**Input records:**
BEGIN
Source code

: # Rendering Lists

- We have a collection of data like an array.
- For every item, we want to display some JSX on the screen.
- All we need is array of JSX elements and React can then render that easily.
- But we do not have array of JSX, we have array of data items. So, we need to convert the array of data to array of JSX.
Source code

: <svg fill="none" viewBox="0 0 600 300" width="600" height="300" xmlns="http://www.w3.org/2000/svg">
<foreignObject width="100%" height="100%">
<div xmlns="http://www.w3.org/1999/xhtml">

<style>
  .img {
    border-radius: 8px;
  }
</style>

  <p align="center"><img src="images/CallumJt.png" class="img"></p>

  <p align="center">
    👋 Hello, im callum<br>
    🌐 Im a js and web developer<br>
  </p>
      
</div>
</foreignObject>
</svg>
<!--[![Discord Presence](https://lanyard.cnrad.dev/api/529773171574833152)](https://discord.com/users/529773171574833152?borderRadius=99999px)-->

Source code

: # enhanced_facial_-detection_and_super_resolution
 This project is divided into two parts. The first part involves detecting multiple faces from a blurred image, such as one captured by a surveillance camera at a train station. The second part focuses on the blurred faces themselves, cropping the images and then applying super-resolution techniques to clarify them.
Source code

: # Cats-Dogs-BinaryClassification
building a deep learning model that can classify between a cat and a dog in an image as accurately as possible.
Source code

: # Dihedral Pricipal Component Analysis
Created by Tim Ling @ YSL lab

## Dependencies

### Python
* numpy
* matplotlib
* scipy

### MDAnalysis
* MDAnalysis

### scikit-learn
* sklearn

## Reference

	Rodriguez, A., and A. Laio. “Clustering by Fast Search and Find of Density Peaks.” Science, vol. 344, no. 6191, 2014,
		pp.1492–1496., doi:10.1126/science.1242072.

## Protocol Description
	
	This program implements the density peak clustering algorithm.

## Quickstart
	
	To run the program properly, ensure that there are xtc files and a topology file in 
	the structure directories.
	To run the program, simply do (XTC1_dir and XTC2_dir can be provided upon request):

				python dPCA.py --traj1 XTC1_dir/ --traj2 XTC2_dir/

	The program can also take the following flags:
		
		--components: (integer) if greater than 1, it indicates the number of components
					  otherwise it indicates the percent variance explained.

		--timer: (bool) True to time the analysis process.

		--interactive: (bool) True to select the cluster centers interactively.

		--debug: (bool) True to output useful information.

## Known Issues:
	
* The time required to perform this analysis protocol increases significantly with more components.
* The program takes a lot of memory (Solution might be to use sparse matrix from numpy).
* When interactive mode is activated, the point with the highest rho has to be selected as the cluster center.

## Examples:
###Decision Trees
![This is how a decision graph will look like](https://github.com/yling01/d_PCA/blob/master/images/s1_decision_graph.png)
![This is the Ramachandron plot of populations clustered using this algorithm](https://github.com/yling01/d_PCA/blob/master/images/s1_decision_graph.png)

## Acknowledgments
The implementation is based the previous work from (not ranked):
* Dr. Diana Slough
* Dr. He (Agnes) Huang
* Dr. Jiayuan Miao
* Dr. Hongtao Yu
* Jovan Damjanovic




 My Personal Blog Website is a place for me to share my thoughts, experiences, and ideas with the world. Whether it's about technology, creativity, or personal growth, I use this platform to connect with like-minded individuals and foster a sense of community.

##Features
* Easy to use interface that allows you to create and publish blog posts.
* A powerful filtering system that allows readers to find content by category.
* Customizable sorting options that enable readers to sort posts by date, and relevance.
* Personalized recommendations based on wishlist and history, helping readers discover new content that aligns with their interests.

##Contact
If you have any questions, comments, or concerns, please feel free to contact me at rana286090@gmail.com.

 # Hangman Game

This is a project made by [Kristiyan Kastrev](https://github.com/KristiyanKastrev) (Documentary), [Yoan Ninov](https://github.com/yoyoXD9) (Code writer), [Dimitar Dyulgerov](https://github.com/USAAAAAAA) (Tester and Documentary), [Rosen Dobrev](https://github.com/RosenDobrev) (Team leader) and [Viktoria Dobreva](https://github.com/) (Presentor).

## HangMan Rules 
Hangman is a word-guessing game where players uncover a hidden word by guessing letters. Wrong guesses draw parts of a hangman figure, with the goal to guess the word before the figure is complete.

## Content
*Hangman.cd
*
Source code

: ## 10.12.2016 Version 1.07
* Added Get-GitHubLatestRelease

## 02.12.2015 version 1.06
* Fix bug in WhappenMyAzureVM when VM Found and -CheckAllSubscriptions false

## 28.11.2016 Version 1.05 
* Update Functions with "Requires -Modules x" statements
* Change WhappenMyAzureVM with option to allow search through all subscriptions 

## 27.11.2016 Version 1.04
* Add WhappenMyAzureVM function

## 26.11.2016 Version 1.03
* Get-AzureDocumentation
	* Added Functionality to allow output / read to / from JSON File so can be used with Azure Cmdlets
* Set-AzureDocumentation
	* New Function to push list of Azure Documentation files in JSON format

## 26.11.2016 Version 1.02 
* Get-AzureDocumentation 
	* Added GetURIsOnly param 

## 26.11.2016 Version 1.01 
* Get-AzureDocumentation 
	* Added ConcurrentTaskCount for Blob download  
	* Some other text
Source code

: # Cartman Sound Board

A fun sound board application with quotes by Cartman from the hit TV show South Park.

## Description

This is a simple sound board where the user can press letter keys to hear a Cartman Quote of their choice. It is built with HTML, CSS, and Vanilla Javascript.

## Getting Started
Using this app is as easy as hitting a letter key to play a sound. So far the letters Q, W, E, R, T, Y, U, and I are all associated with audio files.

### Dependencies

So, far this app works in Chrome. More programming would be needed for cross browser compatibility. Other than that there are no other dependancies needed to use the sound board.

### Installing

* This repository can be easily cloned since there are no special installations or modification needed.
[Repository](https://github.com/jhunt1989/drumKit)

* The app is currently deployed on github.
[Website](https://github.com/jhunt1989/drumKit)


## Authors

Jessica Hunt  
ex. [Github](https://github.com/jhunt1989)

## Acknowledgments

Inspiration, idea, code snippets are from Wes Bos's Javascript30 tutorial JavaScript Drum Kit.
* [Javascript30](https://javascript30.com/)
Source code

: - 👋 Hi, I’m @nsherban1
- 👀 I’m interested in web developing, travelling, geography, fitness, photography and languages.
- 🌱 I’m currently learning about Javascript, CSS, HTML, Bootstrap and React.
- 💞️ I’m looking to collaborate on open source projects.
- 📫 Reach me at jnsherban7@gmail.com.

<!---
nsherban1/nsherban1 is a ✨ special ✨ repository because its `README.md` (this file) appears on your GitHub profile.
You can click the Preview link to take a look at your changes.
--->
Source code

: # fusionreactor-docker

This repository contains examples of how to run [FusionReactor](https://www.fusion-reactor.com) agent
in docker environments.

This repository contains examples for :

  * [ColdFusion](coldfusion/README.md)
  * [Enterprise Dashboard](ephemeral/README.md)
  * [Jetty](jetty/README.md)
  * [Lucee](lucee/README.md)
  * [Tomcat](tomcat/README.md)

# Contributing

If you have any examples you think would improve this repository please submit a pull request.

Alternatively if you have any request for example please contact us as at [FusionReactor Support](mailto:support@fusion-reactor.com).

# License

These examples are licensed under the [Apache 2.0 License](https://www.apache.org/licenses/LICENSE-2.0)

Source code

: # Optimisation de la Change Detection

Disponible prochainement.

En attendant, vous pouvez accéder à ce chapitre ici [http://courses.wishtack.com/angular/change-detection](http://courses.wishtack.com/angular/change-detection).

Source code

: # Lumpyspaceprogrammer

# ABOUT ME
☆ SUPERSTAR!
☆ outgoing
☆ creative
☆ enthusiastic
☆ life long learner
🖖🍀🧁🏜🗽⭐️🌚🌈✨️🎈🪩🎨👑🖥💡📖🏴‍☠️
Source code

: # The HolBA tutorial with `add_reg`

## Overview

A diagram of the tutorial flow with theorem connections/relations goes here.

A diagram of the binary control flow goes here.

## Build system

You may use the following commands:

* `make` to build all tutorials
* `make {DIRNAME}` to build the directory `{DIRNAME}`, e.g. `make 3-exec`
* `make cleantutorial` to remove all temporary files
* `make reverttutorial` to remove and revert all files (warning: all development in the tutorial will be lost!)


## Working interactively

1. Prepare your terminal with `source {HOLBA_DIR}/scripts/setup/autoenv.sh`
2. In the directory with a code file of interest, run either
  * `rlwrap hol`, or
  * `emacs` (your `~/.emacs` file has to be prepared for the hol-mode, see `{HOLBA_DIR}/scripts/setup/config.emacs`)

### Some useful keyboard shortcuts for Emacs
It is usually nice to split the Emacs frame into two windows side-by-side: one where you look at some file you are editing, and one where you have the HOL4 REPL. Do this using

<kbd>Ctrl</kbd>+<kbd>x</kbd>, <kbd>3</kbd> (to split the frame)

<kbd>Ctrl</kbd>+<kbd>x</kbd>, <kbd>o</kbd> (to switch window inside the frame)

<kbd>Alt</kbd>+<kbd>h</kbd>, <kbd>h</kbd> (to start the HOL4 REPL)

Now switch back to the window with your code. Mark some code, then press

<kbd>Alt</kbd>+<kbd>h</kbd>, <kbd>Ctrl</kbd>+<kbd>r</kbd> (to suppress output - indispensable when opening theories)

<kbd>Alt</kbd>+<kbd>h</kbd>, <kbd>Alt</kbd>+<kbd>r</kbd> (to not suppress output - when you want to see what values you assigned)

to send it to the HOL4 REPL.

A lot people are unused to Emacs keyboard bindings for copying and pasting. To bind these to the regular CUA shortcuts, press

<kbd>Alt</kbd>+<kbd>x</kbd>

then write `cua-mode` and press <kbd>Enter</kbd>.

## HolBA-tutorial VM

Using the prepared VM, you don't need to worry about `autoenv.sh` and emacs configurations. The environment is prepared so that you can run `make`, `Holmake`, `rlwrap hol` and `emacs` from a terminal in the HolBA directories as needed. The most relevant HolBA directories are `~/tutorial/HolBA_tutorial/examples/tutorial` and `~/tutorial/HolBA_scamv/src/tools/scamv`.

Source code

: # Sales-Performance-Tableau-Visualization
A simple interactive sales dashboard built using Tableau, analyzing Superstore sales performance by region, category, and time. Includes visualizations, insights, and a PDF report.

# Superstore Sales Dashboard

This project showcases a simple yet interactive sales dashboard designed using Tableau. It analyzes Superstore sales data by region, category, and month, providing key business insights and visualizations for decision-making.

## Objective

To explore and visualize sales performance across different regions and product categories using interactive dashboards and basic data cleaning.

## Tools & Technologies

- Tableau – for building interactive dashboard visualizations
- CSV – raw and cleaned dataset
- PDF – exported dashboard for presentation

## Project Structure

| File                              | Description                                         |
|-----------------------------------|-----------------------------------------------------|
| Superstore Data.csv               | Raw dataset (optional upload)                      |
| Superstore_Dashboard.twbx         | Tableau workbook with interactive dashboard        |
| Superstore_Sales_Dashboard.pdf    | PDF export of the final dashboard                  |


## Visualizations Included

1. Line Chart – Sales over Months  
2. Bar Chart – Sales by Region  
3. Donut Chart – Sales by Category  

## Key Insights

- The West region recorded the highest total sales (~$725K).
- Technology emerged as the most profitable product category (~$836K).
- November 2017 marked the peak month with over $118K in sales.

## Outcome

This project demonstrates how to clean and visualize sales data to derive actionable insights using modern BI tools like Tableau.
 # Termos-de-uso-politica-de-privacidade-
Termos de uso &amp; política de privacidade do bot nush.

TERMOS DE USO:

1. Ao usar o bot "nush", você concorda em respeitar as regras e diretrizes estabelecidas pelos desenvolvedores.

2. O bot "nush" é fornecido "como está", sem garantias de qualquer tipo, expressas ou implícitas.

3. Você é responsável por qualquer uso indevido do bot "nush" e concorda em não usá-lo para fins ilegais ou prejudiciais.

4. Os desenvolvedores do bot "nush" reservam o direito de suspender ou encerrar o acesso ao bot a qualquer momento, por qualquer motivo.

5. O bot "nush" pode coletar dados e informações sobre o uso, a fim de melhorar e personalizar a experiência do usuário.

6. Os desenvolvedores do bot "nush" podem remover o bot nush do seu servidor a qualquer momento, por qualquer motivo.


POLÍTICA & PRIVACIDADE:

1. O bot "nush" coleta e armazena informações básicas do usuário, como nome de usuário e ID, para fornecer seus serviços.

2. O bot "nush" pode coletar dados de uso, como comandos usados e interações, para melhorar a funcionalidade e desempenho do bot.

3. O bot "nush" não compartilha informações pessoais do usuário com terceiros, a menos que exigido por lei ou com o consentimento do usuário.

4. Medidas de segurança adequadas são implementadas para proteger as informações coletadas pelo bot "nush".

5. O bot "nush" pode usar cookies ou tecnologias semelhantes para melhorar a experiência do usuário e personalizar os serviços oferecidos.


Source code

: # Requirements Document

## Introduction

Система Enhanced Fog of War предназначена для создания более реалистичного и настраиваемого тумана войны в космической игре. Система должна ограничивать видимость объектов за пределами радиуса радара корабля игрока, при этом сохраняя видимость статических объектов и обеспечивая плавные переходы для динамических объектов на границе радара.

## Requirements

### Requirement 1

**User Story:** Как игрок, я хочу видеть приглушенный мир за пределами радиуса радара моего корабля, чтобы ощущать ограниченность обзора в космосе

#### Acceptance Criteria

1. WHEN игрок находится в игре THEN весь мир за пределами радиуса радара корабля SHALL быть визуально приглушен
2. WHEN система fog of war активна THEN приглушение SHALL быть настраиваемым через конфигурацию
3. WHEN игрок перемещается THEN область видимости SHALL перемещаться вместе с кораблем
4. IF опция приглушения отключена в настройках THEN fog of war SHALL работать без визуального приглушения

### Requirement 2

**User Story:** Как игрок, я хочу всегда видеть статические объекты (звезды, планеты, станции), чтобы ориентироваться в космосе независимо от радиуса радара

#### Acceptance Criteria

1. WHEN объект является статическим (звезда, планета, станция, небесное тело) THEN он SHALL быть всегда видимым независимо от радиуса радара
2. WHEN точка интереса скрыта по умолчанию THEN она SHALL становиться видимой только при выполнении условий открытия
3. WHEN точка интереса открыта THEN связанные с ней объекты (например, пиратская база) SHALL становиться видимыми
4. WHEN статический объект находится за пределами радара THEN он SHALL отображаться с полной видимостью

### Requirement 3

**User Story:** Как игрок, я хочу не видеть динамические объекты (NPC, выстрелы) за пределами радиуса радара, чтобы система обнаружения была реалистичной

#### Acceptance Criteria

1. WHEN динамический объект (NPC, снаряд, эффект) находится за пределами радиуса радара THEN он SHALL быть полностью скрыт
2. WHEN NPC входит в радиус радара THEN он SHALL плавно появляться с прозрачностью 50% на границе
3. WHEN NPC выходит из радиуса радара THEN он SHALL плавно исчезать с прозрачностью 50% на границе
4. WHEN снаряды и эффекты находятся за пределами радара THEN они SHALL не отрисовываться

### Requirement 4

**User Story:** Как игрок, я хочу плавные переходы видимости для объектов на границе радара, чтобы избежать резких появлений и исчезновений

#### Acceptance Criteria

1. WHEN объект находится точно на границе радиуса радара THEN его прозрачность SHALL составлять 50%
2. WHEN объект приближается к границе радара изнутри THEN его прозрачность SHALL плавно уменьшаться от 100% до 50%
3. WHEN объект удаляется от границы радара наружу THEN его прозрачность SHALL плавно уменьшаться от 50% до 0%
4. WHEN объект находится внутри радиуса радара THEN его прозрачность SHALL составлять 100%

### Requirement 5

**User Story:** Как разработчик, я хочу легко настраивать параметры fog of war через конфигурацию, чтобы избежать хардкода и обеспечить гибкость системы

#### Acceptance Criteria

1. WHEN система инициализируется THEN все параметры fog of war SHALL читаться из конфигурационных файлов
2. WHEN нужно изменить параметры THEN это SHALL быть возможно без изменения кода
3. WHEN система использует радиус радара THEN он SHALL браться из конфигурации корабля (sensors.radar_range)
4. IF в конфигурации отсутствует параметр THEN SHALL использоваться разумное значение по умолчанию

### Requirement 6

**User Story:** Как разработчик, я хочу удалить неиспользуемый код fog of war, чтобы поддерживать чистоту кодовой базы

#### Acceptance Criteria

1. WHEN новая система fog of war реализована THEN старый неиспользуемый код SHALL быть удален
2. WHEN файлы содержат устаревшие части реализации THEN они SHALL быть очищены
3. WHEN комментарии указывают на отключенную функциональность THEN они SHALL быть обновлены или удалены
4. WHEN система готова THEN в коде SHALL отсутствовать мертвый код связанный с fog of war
END
**Brief:** Above are the records; copy exactly the lines from the line with "Система Enhanced Fog" through the line with "1. WHEN динамический", both included.

**Solution to the exercise:**
Система Enhanced Fog of War предназначена для создания более реалистичного и настраиваемого тумана войны в космической игре. Система должна ограничивать видимость объектов за пределами радиуса радара корабля игрока, при этом сохраняя видимость статических объектов и обеспечивая плавные переходы для динамических объектов на границе радара.

## Requirements

### Requirement 1

**User Story:** Как игрок, я хочу видеть приглушенный мир за пределами радиуса радара моего корабля, чтобы ощущать ограниченность обзора в космосе

#### Acceptance Criteria

1. WHEN игрок находится в игре THEN весь мир за пределами радиуса радара корабля SHALL быть визуально приглушен
2. WHEN система fog of war активна THEN приглушение SHALL быть настраиваемым через конфигурацию
3. WHEN игрок перемещается THEN область видимости SHALL перемещаться вместе с кораблем
4. IF опция приглушения отключена в настройках THEN fog of war SHALL работать без визуального приглушения

### Requirement 2

**User Story:** Как игрок, я хочу всегда видеть статические объекты (звезды, планеты, станции), чтобы ориентироваться в космосе независимо от радиуса радара

#### Acceptance Criteria

1. WHEN объект является статическим (звезда, планета, станция, небесное тело) THEN он SHALL быть всегда видимым независимо от радиуса радара
2. WHEN точка интереса скрыта по умолчанию THEN она SHALL становиться видимой только при выполнении условий открытия
3. WHEN точка интереса открыта THEN связанные с ней объекты (например, пиратская база) SHALL становиться видимыми
4. WHEN статический объект находится за пределами радара THEN он SHALL отображаться с полной видимостью

### Requirement 3

**User Story:** Как игрок, я хочу не видеть динамические объекты (NPC, выстрелы) за пределами радиуса радара, чтобы система обнаружения была реалистичной

#### Acceptance Criteria

1. WHEN динамический объект (NPC, снаряд, эффект) находится за пределами радиуса радара THEN он SHALL быть полностью скрыт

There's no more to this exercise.